WORK INSTRUCTIONS: The response should reproduce exactly the lines from the top of the listing below through the one that contains "## Objective", and nothing else; pictures do not belong in it.

DATA FOR THIS TASK:
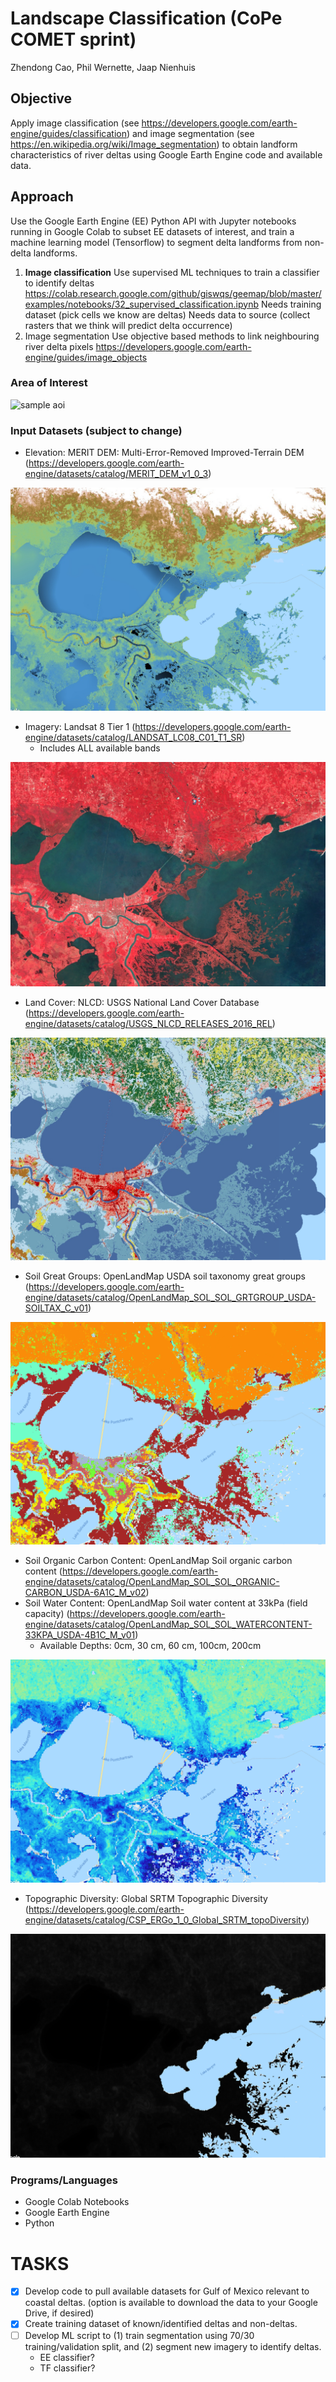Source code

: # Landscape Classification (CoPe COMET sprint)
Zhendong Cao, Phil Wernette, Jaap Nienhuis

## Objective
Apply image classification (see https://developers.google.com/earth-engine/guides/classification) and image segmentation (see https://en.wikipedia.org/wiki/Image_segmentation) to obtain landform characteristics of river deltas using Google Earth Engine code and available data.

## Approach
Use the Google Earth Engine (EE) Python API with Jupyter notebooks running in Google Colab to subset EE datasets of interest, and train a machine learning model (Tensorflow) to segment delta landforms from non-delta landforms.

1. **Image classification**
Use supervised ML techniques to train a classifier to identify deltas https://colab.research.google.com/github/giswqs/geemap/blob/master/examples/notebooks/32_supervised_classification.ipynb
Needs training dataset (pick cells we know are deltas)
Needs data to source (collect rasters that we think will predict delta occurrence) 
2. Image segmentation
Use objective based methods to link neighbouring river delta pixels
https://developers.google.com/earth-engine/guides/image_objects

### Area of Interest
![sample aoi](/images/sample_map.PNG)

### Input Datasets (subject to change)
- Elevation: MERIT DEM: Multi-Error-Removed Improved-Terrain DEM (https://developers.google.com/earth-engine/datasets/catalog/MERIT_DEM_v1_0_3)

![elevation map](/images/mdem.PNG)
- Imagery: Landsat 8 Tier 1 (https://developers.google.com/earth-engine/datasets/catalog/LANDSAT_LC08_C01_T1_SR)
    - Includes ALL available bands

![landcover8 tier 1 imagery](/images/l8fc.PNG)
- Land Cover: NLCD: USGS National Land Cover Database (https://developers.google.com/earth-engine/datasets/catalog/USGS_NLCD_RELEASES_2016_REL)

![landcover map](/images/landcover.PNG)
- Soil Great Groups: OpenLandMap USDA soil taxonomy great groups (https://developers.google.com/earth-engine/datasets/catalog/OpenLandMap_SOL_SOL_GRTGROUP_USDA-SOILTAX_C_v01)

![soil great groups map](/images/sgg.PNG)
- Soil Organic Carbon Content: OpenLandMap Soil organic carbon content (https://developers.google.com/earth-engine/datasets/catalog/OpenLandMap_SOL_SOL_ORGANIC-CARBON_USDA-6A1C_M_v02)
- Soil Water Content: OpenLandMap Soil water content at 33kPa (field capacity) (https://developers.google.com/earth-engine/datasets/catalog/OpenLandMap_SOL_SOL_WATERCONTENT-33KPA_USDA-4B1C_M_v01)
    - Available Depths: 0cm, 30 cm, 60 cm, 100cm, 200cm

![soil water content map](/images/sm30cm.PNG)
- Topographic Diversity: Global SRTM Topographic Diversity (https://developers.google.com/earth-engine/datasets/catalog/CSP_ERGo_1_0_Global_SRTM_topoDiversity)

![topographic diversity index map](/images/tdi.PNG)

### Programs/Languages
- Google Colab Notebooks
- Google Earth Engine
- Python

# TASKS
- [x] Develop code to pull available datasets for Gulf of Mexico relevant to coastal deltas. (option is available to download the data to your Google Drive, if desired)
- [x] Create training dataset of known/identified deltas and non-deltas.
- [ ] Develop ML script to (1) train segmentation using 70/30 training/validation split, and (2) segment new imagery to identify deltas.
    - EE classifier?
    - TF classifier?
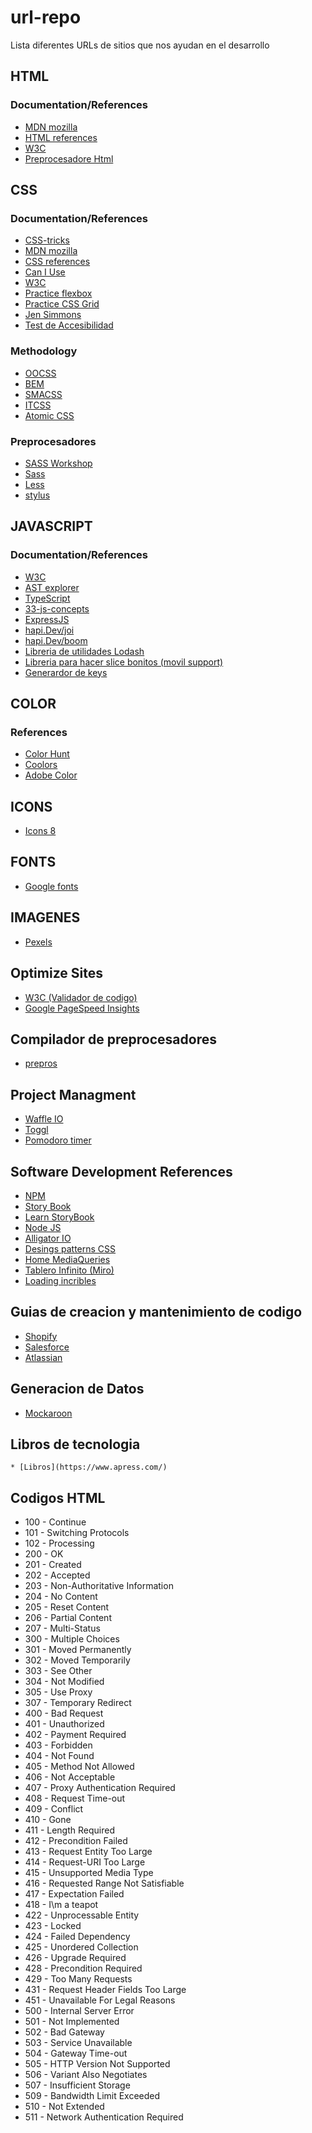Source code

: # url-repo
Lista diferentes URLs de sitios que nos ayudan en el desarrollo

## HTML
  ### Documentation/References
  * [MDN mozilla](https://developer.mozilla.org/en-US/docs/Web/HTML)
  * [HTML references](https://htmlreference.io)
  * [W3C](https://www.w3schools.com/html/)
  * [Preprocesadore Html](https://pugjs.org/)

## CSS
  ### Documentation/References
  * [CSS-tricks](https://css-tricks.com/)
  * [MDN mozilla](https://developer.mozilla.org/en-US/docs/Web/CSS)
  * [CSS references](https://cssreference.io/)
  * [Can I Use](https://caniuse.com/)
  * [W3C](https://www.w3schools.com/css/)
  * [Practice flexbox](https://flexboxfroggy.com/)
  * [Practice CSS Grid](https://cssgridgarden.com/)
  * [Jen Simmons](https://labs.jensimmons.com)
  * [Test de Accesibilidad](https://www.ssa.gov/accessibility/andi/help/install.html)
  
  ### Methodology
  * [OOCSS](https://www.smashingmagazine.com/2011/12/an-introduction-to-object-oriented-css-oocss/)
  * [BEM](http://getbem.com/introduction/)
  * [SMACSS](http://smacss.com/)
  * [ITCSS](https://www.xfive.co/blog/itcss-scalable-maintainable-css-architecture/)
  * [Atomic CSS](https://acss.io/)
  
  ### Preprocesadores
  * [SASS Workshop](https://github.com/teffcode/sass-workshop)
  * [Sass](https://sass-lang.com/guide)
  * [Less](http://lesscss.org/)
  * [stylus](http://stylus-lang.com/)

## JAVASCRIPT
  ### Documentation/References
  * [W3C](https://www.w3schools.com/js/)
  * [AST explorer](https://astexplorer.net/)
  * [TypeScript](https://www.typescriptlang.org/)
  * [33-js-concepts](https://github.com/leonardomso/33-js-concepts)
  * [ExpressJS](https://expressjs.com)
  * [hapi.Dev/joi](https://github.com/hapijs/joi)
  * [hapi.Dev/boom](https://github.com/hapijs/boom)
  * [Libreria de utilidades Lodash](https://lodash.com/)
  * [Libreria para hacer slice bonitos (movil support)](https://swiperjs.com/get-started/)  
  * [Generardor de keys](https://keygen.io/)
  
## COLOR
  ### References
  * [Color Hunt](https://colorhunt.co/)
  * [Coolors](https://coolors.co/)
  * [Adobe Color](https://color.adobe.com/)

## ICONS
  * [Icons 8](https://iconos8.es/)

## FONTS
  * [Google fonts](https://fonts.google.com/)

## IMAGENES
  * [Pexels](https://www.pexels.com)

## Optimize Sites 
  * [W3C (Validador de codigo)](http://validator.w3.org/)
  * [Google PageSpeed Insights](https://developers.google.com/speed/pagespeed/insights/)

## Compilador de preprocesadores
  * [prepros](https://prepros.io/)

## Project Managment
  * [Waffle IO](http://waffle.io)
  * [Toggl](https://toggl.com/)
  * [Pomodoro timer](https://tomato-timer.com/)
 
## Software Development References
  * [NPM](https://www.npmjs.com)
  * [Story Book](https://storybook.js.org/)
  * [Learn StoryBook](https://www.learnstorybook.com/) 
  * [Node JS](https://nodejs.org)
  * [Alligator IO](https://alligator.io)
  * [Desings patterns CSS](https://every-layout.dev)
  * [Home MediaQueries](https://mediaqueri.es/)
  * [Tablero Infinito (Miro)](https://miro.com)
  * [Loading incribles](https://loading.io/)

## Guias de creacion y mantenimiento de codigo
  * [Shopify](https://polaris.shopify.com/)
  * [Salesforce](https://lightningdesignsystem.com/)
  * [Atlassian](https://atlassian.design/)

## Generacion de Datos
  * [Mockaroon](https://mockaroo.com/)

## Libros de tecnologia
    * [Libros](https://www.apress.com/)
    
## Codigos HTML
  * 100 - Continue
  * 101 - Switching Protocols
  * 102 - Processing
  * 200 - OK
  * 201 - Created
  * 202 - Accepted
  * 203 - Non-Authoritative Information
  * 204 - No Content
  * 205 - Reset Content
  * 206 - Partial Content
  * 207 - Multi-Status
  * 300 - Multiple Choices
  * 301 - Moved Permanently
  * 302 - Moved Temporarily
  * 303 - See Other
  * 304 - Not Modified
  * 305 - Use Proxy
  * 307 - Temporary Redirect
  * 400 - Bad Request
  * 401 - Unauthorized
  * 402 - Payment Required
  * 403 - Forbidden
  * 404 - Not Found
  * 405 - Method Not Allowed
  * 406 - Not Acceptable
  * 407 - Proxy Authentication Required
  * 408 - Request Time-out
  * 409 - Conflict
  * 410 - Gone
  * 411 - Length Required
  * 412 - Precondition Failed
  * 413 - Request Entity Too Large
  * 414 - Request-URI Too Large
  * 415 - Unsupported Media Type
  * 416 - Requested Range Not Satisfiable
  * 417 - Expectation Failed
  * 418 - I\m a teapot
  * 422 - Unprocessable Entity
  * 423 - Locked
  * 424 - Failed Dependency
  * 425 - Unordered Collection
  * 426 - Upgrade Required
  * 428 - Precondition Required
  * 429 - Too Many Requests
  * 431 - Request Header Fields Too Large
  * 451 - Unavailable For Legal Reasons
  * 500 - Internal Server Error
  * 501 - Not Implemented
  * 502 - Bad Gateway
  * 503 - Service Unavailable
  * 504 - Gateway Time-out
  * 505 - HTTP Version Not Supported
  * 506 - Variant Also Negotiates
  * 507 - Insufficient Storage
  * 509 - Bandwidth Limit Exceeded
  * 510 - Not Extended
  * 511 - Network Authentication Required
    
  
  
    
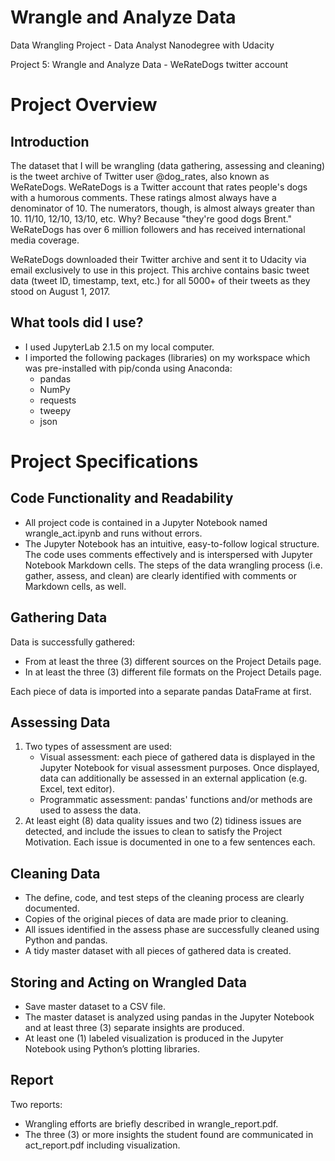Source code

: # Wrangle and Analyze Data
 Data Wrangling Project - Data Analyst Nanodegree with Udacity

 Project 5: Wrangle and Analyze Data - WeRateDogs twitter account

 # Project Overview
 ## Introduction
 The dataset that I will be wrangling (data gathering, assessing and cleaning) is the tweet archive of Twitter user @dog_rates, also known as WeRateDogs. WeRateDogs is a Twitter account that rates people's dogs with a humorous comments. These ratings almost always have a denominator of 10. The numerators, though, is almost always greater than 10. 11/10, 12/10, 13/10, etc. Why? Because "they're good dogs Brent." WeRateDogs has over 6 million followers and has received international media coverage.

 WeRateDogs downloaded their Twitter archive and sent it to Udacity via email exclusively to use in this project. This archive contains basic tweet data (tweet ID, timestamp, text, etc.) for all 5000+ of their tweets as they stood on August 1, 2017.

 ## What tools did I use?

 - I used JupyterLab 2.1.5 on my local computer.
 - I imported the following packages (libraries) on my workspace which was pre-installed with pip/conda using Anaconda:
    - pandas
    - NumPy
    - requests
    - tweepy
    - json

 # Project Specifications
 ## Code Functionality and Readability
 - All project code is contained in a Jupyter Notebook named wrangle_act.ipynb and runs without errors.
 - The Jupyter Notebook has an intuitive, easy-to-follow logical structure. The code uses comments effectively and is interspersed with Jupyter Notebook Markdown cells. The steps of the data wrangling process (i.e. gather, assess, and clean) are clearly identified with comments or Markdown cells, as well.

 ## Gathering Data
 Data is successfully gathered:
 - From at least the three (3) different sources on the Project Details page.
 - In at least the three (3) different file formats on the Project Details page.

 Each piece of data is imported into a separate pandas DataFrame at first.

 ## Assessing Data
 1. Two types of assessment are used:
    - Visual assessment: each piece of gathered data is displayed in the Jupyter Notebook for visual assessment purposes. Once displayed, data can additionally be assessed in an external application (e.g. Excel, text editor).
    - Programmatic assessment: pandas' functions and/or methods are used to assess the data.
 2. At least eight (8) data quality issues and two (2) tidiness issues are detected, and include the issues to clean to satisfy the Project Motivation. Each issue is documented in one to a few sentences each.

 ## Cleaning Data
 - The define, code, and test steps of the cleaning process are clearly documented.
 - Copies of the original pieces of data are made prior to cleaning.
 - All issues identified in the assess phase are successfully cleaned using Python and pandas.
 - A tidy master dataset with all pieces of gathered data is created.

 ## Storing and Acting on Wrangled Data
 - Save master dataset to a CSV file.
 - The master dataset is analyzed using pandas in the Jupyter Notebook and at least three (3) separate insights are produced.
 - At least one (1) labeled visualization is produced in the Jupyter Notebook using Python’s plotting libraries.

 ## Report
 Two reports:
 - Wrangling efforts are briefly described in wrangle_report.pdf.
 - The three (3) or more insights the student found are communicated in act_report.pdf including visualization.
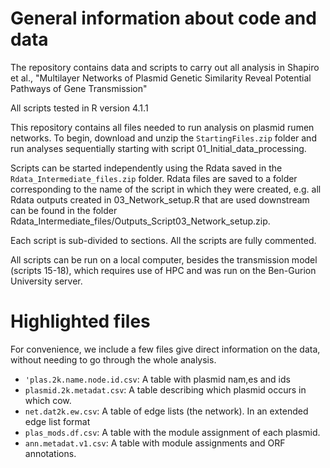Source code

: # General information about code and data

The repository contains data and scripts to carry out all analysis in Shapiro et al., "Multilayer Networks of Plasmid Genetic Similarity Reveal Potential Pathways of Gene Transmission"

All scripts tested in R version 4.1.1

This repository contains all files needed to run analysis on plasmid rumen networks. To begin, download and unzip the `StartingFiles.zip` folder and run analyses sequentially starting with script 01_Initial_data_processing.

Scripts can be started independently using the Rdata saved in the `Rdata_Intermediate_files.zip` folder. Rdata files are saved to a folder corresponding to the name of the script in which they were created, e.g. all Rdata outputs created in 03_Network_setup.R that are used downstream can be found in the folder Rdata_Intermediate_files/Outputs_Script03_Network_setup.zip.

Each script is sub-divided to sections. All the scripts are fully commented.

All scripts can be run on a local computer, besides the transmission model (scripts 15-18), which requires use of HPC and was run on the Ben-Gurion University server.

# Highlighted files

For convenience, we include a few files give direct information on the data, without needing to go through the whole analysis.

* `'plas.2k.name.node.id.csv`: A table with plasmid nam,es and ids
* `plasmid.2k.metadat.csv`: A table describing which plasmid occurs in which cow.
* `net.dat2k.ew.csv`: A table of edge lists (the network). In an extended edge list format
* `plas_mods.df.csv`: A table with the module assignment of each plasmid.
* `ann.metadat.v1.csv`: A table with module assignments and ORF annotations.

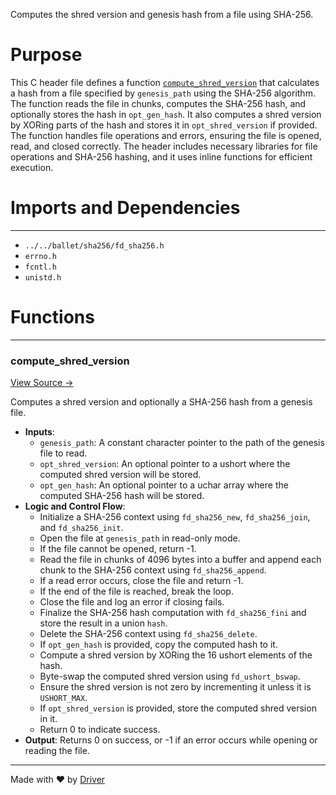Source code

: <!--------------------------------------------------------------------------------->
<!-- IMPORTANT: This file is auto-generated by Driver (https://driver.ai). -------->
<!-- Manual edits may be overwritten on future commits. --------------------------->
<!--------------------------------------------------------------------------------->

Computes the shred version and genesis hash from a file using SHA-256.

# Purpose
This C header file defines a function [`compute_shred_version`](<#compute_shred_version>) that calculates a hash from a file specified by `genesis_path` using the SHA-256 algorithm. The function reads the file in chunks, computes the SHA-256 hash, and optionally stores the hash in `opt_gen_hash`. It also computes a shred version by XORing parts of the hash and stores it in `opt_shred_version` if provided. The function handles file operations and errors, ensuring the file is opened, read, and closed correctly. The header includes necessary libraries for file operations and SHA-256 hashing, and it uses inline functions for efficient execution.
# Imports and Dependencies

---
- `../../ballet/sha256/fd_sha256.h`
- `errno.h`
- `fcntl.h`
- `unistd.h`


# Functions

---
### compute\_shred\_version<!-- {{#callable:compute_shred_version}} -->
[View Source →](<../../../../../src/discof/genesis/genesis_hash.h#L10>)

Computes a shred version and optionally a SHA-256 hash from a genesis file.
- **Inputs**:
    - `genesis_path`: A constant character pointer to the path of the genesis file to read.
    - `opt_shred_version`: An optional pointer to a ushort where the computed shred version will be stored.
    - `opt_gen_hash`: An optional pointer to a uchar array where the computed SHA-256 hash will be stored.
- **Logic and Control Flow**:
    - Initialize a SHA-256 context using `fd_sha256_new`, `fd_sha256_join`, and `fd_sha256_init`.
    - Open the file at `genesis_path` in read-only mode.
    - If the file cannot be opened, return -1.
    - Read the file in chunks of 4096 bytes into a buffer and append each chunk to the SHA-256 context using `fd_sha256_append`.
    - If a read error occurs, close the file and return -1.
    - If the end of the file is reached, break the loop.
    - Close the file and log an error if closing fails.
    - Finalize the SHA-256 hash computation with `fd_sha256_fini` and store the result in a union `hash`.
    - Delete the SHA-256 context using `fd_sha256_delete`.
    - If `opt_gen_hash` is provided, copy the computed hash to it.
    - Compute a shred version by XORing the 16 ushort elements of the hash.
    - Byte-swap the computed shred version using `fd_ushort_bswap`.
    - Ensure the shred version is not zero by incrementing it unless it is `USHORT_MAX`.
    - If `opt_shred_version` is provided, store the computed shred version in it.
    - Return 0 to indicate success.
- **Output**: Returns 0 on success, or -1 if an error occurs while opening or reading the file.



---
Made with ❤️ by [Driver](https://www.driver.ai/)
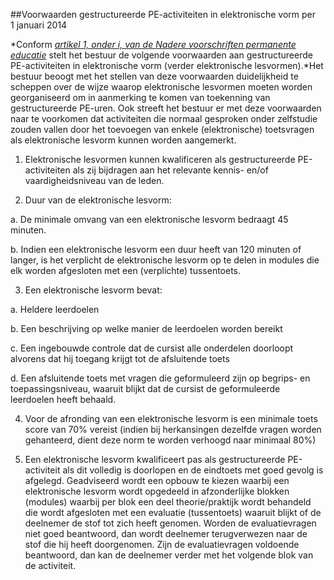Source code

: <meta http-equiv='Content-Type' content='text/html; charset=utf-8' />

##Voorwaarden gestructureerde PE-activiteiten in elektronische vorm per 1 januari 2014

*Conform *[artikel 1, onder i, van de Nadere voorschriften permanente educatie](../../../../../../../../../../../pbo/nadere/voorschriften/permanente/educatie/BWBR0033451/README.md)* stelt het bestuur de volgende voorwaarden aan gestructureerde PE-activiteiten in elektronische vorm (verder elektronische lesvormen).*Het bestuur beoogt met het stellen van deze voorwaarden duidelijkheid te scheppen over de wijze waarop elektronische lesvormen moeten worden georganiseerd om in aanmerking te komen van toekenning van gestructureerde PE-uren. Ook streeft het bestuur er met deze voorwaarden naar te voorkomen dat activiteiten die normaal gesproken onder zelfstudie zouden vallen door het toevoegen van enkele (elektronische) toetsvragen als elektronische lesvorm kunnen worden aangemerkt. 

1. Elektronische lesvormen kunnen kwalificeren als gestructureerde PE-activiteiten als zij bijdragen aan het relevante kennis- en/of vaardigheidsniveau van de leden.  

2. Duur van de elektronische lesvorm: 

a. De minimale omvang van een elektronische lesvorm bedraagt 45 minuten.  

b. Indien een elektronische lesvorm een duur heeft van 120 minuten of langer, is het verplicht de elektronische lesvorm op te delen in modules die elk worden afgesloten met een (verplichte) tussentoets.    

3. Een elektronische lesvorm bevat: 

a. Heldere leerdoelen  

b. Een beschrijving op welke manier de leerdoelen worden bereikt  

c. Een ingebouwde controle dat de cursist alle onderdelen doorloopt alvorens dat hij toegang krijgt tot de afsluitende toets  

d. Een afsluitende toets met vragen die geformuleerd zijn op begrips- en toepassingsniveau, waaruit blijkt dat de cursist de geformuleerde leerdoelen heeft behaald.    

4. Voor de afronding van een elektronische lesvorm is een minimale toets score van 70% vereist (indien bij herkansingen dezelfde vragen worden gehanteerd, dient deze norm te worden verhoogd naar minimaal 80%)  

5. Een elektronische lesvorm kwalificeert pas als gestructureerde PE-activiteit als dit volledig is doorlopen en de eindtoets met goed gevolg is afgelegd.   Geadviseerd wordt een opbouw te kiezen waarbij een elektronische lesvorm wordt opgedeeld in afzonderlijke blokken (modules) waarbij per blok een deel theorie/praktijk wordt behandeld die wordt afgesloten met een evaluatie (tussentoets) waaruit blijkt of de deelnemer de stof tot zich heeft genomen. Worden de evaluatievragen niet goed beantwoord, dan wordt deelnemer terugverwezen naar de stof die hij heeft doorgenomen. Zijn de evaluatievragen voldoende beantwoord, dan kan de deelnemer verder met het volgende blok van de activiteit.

SOLUTION TO THIS EXERCISE:
Source code

: # Landscape Classification (CoPe COMET sprint)
Zhendong Cao, Phil Wernette, Jaap Nienhuis

## Objective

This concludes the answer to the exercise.